[Stored entries]
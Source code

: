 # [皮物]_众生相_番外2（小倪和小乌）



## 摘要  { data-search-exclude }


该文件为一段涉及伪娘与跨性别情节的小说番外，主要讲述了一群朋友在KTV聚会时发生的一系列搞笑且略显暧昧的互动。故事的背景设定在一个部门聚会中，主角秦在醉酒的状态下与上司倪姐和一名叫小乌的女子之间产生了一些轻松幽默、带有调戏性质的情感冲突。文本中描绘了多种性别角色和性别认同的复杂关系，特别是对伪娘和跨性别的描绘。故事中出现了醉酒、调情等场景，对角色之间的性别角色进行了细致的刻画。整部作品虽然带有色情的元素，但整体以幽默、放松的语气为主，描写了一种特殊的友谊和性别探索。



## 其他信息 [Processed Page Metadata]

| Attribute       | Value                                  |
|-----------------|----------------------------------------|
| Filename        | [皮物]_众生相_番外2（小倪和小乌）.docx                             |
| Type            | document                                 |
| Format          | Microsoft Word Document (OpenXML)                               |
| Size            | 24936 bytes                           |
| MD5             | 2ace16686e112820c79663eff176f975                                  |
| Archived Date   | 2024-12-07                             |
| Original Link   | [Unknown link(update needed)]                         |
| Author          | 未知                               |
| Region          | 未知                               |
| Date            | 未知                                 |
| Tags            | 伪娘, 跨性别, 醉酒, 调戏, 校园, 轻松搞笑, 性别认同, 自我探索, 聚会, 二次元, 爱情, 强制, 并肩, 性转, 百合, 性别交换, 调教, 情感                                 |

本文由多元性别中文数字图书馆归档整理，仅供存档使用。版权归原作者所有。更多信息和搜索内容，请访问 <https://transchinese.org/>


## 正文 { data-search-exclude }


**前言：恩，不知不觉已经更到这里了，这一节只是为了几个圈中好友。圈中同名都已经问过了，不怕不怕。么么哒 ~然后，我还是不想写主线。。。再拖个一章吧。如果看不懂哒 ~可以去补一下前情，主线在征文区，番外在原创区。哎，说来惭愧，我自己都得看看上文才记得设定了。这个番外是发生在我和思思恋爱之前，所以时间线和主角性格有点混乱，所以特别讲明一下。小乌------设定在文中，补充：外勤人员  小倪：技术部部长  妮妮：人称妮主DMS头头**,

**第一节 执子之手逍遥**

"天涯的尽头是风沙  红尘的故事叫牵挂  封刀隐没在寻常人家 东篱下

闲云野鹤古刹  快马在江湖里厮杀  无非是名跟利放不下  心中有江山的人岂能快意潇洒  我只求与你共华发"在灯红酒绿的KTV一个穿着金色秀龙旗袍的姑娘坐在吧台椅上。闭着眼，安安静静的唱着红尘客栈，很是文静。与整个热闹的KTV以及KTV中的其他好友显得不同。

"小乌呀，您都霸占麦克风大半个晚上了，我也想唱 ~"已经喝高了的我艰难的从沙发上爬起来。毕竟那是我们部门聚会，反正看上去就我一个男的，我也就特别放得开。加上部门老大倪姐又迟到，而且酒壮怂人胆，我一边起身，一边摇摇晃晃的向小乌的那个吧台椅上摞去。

What you have to do
Each line above that contains "search" must be copied out.

Task output
## 摘要  { data-search-exclude }
## 正文 { data-search-exclude }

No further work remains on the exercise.